The New York Dealer David Tunick (Stand 371) has a great range of prints by Edvard Munch and Picasso, some hand colored and with unique signatures and markings. Tunick’s eye-catcher, however, is a 1917 self-portrait by Marc Chagall that already caught the eye before the fair opened, providing a beautiful view of Vitebsk, Russia, as the artist hovers over it as an observer of history. likewise, Blum and Poe’s (Stand 305) showcasing Thornton Dial — an artist whose estate they now represent. Dial’s colossal paintings here, made with found objects arranged in rough compositions, don’t disappoint. Hanging around the corner David Zwirner (Stand 347) is a collage work on paper by Mexican artist Martín Ramírez, a modern master of the folkloric or self-taught variety. Beloved Italian minimal still life specialist Giorgio Morandi is also featured in several stands, such as Italian galleries Tornabuoni (Stand 327) and Galleria d’Arte Maggiore (Stand 354).
Textile
Tefaf encompasses both art and design, but some objects stretch across the dividing line between the two. Textiles and weaving also compete with painting in the field of art world, and here are some excellent examples. Vedovi Gallery (Stand 323) from Brussels has a museum-quality work by Alighiero Boetti: an embroidery, made by Afghan craftsmen, as was his custom, has links to information and systems theory – which he also considered magical and cosmic. Bernard Goldberg (Stand 357) focuses on early modernism and the work that caught my attention is a beautiful tapestry by Marguerite Zorach, who was best known as a painter. It was called “Tapestry, The Snake and Bird” (1937) and was made by sticking pieces of wool and fabric together.

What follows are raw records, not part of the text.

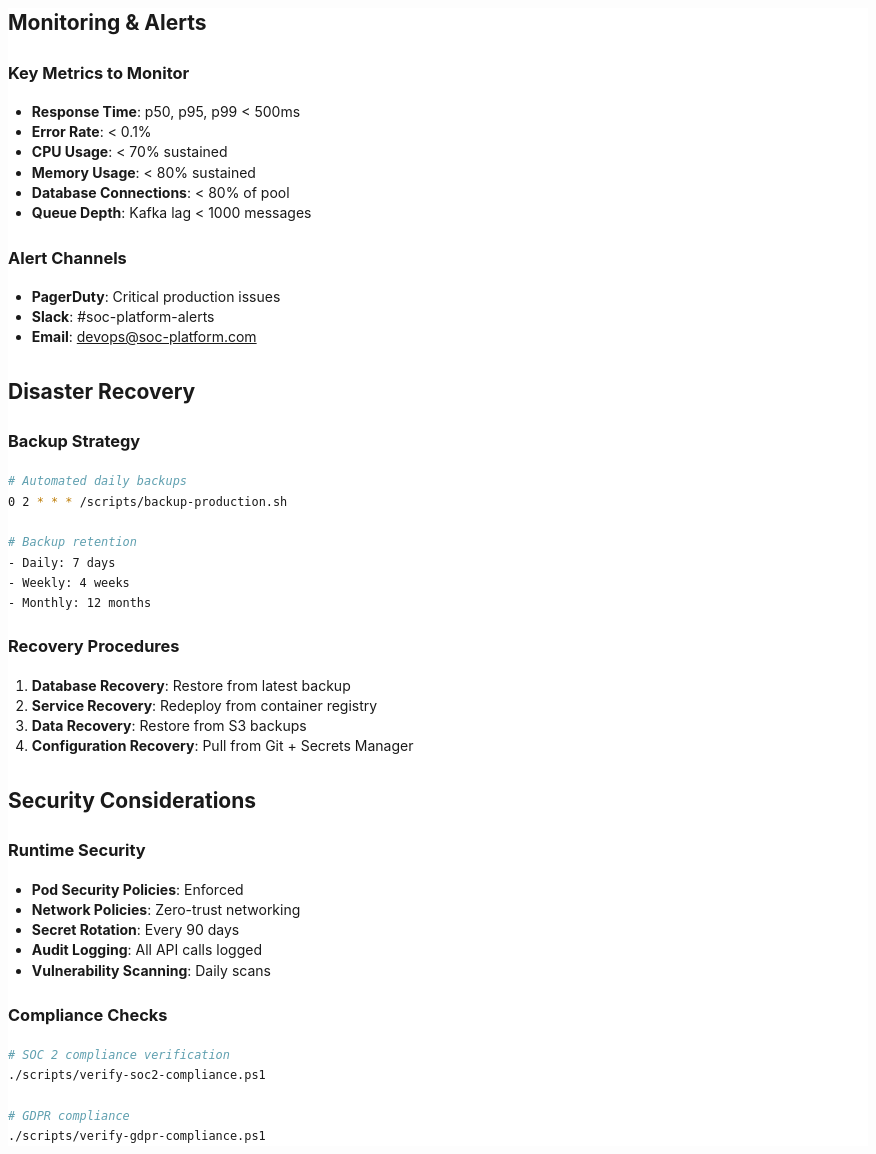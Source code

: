 ## Monitoring & Alerts

### Key Metrics to Monitor
- **Response Time**: p50, p95, p99 < 500ms
- **Error Rate**: < 0.1%
- **CPU Usage**: < 70% sustained
- **Memory Usage**: < 80% sustained
- **Database Connections**: < 80% of pool
- **Queue Depth**: Kafka lag < 1000 messages

### Alert Channels
- **PagerDuty**: Critical production issues
- **Slack**: #soc-platform-alerts
- **Email**: devops@soc-platform.com

## Disaster Recovery

### Backup Strategy
```bash
# Automated daily backups
0 2 * * * /scripts/backup-production.sh

# Backup retention
- Daily: 7 days
- Weekly: 4 weeks
- Monthly: 12 months
```

### Recovery Procedures
1. **Database Recovery**: Restore from latest backup
2. **Service Recovery**: Redeploy from container registry
3. **Data Recovery**: Restore from S3 backups
4. **Configuration Recovery**: Pull from Git + Secrets Manager

## Security Considerations

### Runtime Security
- **Pod Security Policies**: Enforced
- **Network Policies**: Zero-trust networking
- **Secret Rotation**: Every 90 days
- **Audit Logging**: All API calls logged
- **Vulnerability Scanning**: Daily scans

### Compliance Checks
```bash
# SOC 2 compliance verification
./scripts/verify-soc2-compliance.ps1

# GDPR compliance
./scripts/verify-gdpr-compliance.ps1
```

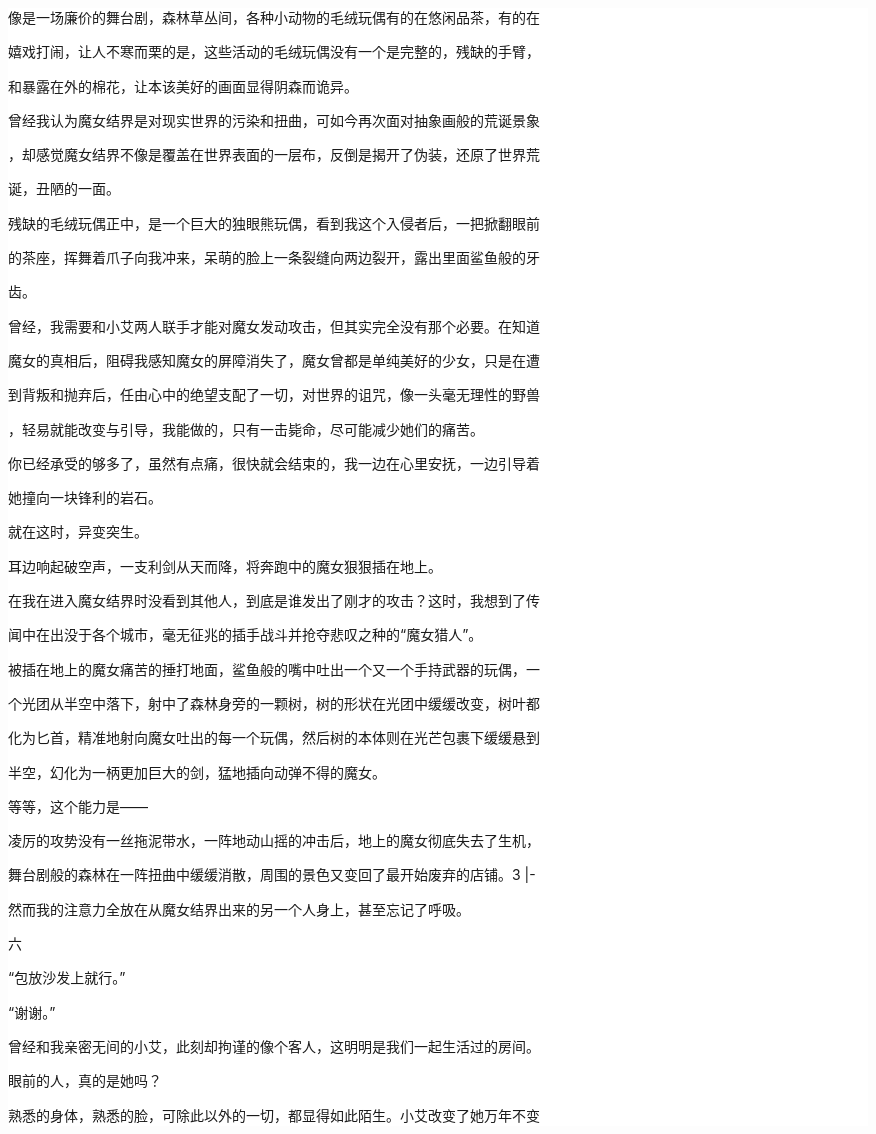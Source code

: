 像是一场廉价的舞台剧，森林草丛间，各种小动物的毛绒玩偶有的在悠闲品茶，有的在

嬉戏打闹，让人不寒而栗的是，这些活动的毛绒玩偶没有一个是完整的，残缺的手臂，

和暴露在外的棉花，让本该美好的画面显得阴森而诡异。

曾经我认为魔女结界是对现实世界的污染和扭曲，可如今再次面对抽象画般的荒诞景象

，却感觉魔女结界不像是覆盖在世界表面的一层布，反倒是揭开了伪装，还原了世界荒

诞，丑陋的一面。

残缺的毛绒玩偶正中，是一个巨大的独眼熊玩偶，看到我这个入侵者后，一把掀翻眼前

的茶座，挥舞着爪子向我冲来，呆萌的脸上一条裂缝向两边裂开，露出里面鲨鱼般的牙

齿。

曾经，我需要和小艾两人联手才能对魔女发动攻击，但其实完全没有那个必要。在知道

魔女的真相后，阻碍我感知魔女的屏障消失了，魔女曾都是单纯美好的少女，只是在遭

到背叛和抛弃后，任由心中的绝望支配了一切，对世界的诅咒，像一头毫无理性的野兽

，轻易就能改变与引导，我能做的，只有一击毙命，尽可能减少她们的痛苦。

你已经承受的够多了，虽然有点痛，很快就会结束的，我一边在心里安抚，一边引导着

她撞向一块锋利的岩石。

就在这时，异变突生。

耳边响起破空声，一支利剑从天而降，将奔跑中的魔女狠狠插在地上。

在我在进入魔女结界时没看到其他人，到底是谁发出了刚才的攻击？这时，我想到了传

闻中在出没于各个城市，毫无征兆的插手战斗并抢夺悲叹之种的“魔女猎人”。

被插在地上的魔女痛苦的捶打地面，鲨鱼般的嘴中吐出一个又一个手持武器的玩偶，一

个光团从半空中落下，射中了森林身旁的一颗树，树的形状在光团中缓缓改变，树叶都

化为匕首，精准地射向魔女吐出的每一个玩偶，然后树的本体则在光芒包裹下缓缓悬到

半空，幻化为一柄更加巨大的剑，猛地插向动弹不得的魔女。

等等，这个能力是——

凌厉的攻势没有一丝拖泥带水，一阵地动山摇的冲击后，地上的魔女彻底失去了生机，

舞台剧般的森林在一阵扭曲中缓缓消散，周围的景色又变回了最开始废弃的店铺。3 |-

然而我的注意力全放在从魔女结界出来的另一个人身上，甚至忘记了呼吸。

六

“包放沙发上就行。”

“谢谢。”

曾经和我亲密无间的小艾，此刻却拘谨的像个客人，这明明是我们一起生活过的房间。

眼前的人，真的是她吗？

熟悉的身体，熟悉的脸，可除此以外的一切，都显得如此陌生。小艾改变了她万年不变
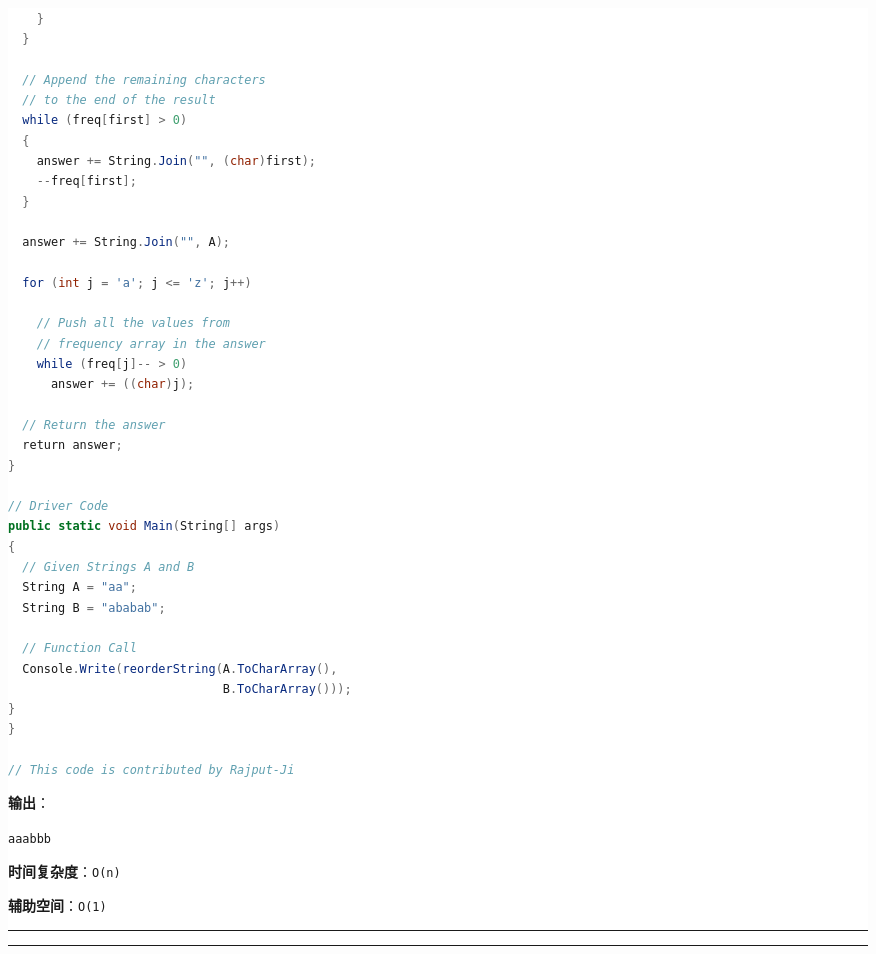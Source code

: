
 ```cs
    }
  }

  // Append the remaining characters
  // to the end of the result
  while (freq[first] > 0) 
  {
    answer += String.Join("", (char)first);
    --freq[first];
  }

  answer += String.Join("", A);

  for (int j = 'a'; j <= 'z'; j++)

    // Push all the values from
    // frequency array in the answer
    while (freq[j]-- > 0)
      answer += ((char)j);

  // Return the answer
  return answer;
}

// Driver Code
public static void Main(String[] args)
{
  // Given Strings A and B
  String A = "aa";
  String B = "ababab";

  // Function Call
  Console.Write(reorderString(A.ToCharArray(), 
                              B.ToCharArray()));
}
}

// This code is contributed by Rajput-Ji

```

**输出**： 

```
aaabbb

```

**时间复杂度**：`O(n)`

**辅助空间**：`O(1)`



* * *

* * *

Ancient and Ethnographic Art
The difficulties in trading ancient and ethnographic art are particularly acute at the moment, with waves of repatriation – cultures around the world rightly asking for their heritage works back – and the murky but thriving practice of dealing in objects created by unknown artists and craftsmen. That’s why Tefaf’s vetting process is critical. the Parisian Gallery Bernard Dulon (Stand 351) has a robust collection of African art, particularly from Gabon, and Gallery Chenel (Stand 204) also from Paris, specializing in ancient art. A section of marble draperies on a first-century AD Roman sculpture, Aphrodite, has made the rounds through the museums and stands, bathed in light, in their second-floor theater booth.
From an entirely different region and culture come the ‘led ledger drawings’ from around 1880, attributed to the artist Cedar Tree at the New York dealer Donald Ellis (Stand 373), specializing in Native American art. The Cedar Tree drawings, made with chalk and graphite on lined paper (hence the “ledger”), offer a glimpse into Southern Arapaho culture in the central plains of the United States. They depict battles and perhaps ceremonies or rituals and provide essential windows into indigenous history.